* _Assignment_
Print the lines of the data, starting with the first, up to and including the line where "TBS Caipirinha Wing" appears.

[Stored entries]
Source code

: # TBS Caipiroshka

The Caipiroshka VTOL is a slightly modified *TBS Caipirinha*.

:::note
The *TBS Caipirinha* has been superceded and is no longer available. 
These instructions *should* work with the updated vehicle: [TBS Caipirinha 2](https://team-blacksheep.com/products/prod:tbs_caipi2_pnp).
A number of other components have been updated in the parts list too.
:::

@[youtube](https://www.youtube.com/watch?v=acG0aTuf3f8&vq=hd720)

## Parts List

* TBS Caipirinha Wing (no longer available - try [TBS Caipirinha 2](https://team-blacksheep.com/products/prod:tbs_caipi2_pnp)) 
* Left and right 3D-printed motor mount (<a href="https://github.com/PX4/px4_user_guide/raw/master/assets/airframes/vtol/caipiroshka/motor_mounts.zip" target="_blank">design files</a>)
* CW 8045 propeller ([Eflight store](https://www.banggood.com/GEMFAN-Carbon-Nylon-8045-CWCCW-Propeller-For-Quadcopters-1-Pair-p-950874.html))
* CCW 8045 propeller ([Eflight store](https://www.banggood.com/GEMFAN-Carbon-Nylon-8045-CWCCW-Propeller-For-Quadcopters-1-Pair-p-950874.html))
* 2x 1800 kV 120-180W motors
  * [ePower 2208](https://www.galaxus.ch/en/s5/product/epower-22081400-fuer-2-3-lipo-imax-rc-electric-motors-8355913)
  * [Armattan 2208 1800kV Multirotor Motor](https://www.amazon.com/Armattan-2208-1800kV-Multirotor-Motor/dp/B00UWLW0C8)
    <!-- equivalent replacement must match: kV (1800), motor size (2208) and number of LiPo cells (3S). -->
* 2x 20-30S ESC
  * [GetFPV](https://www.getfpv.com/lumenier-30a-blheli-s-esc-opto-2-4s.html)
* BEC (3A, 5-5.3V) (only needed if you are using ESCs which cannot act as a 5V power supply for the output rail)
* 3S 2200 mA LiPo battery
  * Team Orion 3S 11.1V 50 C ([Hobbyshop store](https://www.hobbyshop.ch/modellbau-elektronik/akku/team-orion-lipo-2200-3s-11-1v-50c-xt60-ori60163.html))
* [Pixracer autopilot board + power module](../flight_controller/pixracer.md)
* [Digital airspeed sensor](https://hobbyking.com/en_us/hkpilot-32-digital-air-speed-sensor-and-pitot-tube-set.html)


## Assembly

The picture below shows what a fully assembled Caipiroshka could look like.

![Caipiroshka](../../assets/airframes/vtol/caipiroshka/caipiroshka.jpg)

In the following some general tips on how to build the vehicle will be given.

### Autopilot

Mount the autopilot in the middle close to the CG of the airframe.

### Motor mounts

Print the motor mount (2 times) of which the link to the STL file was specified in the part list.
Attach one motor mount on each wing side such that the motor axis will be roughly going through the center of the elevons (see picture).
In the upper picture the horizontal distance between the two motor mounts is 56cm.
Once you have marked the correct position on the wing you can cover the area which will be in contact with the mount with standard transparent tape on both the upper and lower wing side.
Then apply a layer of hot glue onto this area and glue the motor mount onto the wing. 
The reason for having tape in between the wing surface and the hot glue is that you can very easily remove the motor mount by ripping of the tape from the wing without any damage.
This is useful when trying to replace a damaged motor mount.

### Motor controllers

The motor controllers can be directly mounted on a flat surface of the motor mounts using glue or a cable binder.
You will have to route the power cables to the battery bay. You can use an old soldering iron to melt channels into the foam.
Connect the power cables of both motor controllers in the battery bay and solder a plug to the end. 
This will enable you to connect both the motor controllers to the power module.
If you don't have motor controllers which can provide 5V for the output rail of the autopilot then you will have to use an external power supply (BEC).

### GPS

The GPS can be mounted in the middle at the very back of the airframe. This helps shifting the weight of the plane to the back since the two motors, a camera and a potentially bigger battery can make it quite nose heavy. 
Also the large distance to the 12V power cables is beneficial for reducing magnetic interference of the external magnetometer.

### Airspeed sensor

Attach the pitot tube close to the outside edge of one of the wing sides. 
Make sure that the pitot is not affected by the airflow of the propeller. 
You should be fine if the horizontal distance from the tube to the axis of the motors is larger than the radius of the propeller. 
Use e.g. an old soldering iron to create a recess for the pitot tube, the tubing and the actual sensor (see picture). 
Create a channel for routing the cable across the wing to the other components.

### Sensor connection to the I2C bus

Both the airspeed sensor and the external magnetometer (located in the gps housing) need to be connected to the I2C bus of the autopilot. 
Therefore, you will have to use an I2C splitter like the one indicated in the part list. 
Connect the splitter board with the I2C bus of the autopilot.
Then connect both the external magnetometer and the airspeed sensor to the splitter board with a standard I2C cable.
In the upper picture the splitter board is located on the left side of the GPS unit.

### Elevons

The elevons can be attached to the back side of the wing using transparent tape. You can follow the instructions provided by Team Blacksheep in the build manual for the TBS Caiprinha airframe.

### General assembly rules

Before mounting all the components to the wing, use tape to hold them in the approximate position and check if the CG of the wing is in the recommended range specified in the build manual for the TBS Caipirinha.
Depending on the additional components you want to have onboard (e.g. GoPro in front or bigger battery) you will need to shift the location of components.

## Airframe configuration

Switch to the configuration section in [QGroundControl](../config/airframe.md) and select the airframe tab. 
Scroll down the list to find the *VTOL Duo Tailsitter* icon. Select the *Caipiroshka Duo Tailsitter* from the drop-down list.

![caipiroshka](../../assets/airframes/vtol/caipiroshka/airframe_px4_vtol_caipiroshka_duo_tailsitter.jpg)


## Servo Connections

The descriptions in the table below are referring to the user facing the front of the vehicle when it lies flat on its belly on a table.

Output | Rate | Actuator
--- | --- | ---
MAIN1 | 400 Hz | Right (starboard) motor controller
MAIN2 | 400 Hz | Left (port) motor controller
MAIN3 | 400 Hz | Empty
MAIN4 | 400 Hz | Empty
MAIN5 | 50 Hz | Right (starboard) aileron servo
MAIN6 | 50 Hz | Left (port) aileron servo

* _Solution for this problem_
Source code

: # TBS Caipiroshka

The Caipiroshka VTOL is a slightly modified *TBS Caipirinha*.

:::note
The *TBS Caipirinha* has been superceded and is no longer available. 
These instructions *should* work with the updated vehicle: [TBS Caipirinha 2](https://team-blacksheep.com/products/prod:tbs_caipi2_pnp).
A number of other components have been updated in the parts list too.
:::

@[youtube](https://www.youtube.com/watch?v=acG0aTuf3f8&vq=hd720)

## Parts List

* TBS Caipirinha Wing (no longer available - try [TBS Caipirinha 2](https://team-blacksheep.com/products/prod:tbs_caipi2_pnp)) 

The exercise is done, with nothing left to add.